Exercise prompt:
Could you restate every entry word for word, leaving the pictures out?

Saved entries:
------------
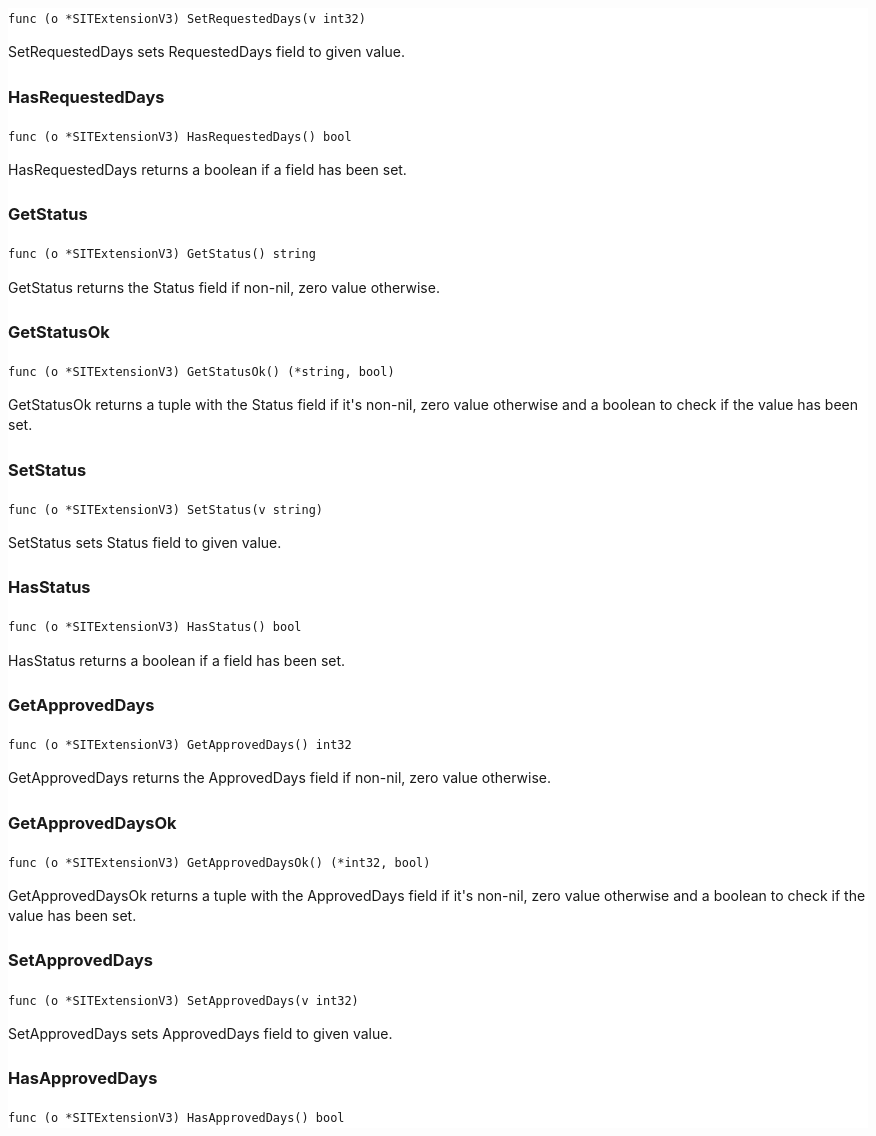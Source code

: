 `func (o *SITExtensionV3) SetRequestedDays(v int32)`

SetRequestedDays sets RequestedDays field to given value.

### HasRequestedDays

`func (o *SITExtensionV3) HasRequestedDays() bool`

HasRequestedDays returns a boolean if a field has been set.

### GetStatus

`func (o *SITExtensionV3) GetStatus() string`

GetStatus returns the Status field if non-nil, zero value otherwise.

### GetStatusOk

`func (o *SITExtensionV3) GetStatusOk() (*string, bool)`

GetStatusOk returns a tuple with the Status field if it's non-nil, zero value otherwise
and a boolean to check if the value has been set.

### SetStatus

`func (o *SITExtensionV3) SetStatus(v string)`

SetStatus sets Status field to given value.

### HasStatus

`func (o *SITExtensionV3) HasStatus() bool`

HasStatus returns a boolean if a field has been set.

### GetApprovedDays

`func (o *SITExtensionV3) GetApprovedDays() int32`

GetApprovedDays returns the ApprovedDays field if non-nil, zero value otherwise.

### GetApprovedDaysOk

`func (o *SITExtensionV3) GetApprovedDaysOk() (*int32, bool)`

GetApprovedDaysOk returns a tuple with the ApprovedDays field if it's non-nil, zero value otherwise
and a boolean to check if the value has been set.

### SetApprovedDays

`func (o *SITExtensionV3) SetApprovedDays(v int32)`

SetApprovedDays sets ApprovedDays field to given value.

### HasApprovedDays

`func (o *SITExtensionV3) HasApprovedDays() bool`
------------
Answer space:
Source code

: `func (o *SITExtensionV3) SetRequestedDays(v int32)`

SetRequestedDays sets RequestedDays field to given value.

### HasRequestedDays

`func (o *SITExtensionV3) HasRequestedDays() bool`

HasRequestedDays returns a boolean if a field has been set.

### GetStatus

`func (o *SITExtensionV3) GetStatus() string`

GetStatus returns the Status field if non-nil, zero value otherwise.

### GetStatusOk

`func (o *SITExtensionV3) GetStatusOk() (*string, bool)`

GetStatusOk returns a tuple with the Status field if it's non-nil, zero value otherwise
and a boolean to check if the value has been set.

### SetStatus

`func (o *SITExtensionV3) SetStatus(v string)`

SetStatus sets Status field to given value.

### HasStatus

`func (o *SITExtensionV3) HasStatus() bool`

HasStatus returns a boolean if a field has been set.

### GetApprovedDays

`func (o *SITExtensionV3) GetApprovedDays() int32`

GetApprovedDays returns the ApprovedDays field if non-nil, zero value otherwise.

### GetApprovedDaysOk

`func (o *SITExtensionV3) GetApprovedDaysOk() (*int32, bool)`

GetApprovedDaysOk returns a tuple with the ApprovedDays field if it's non-nil, zero value otherwise
and a boolean to check if the value has been set.

### SetApprovedDays

`func (o *SITExtensionV3) SetApprovedDays(v int32)`

SetApprovedDays sets ApprovedDays field to given value.

### HasApprovedDays

`func (o *SITExtensionV3) HasApprovedDays() bool`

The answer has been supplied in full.